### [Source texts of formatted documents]
::::

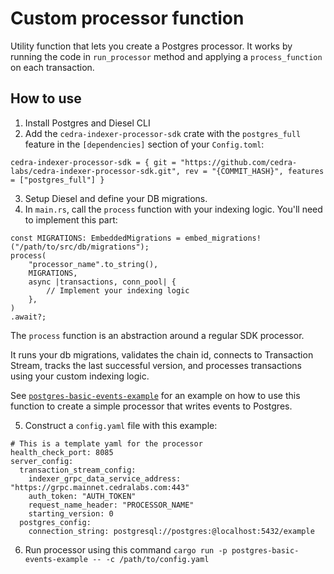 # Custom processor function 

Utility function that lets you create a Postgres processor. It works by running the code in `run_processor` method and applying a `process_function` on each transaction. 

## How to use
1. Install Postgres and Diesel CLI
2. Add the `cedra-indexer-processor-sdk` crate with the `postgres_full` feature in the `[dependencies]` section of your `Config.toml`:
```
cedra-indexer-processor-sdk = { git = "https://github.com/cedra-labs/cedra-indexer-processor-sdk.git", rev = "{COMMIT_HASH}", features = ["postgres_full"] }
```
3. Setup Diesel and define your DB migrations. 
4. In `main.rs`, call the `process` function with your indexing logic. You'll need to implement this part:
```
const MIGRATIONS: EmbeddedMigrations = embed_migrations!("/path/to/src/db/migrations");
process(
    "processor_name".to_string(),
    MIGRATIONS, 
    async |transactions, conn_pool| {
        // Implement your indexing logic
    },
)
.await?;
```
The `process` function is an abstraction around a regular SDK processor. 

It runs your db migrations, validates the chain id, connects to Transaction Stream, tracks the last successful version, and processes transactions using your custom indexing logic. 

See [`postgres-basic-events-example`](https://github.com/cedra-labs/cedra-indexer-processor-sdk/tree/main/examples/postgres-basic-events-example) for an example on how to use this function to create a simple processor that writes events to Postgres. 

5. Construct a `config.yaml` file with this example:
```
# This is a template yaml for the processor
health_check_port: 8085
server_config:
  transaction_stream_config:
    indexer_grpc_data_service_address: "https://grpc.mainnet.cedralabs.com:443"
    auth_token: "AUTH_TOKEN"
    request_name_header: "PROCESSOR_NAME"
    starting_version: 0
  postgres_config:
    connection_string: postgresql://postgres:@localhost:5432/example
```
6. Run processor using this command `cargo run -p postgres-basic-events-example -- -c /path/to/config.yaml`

::::

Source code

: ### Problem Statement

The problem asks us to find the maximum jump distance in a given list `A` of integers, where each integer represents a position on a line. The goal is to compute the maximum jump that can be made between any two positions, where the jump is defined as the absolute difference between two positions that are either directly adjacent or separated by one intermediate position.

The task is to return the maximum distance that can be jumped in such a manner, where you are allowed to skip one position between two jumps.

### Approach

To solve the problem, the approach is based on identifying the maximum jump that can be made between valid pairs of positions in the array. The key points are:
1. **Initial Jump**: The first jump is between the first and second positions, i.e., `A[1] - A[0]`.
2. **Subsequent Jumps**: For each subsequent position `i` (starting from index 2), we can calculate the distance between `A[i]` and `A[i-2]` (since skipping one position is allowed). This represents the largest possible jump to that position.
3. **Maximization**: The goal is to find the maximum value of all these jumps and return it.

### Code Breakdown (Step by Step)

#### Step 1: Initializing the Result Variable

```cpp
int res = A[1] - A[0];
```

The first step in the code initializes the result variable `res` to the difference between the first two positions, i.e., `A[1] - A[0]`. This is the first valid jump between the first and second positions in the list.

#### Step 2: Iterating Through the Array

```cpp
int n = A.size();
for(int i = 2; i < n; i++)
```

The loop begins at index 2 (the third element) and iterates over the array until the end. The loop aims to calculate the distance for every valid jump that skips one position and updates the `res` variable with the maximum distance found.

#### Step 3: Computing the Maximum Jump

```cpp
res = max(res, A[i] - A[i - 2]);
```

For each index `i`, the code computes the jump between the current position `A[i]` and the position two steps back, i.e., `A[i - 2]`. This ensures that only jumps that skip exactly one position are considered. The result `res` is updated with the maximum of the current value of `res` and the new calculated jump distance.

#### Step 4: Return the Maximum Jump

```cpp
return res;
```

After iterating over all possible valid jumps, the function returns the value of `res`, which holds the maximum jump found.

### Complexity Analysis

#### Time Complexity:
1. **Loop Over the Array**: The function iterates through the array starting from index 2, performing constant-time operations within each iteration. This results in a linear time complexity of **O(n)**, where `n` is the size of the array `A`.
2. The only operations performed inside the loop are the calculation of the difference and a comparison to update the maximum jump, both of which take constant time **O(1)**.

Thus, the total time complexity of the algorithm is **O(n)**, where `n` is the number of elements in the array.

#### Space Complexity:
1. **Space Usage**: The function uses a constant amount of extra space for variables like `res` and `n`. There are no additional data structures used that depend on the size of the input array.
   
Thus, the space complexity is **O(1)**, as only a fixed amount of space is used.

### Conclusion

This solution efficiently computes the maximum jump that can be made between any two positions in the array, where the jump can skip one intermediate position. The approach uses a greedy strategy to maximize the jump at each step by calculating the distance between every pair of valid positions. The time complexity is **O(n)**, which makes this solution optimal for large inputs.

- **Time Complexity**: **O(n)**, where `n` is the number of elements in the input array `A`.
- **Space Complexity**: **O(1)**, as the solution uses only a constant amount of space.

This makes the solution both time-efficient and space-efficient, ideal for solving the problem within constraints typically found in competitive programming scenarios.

::::

### [Exercise objective]
Print the lines above from the one with "- **Time Complexity**: **O(n)**, where" through the one with "This makes the", both included, exactly as written and nothing more.

### [Exercise response]
- **Time Complexity**: **O(n)**, where `n` is the number of elements in the input array `A`.
- **Space Complexity**: **O(1)**, as the solution uses only a constant amount of space.

This makes the solution both time-efficient and space-efficient, ideal for solving the problem within constraints typically found in competitive programming scenarios.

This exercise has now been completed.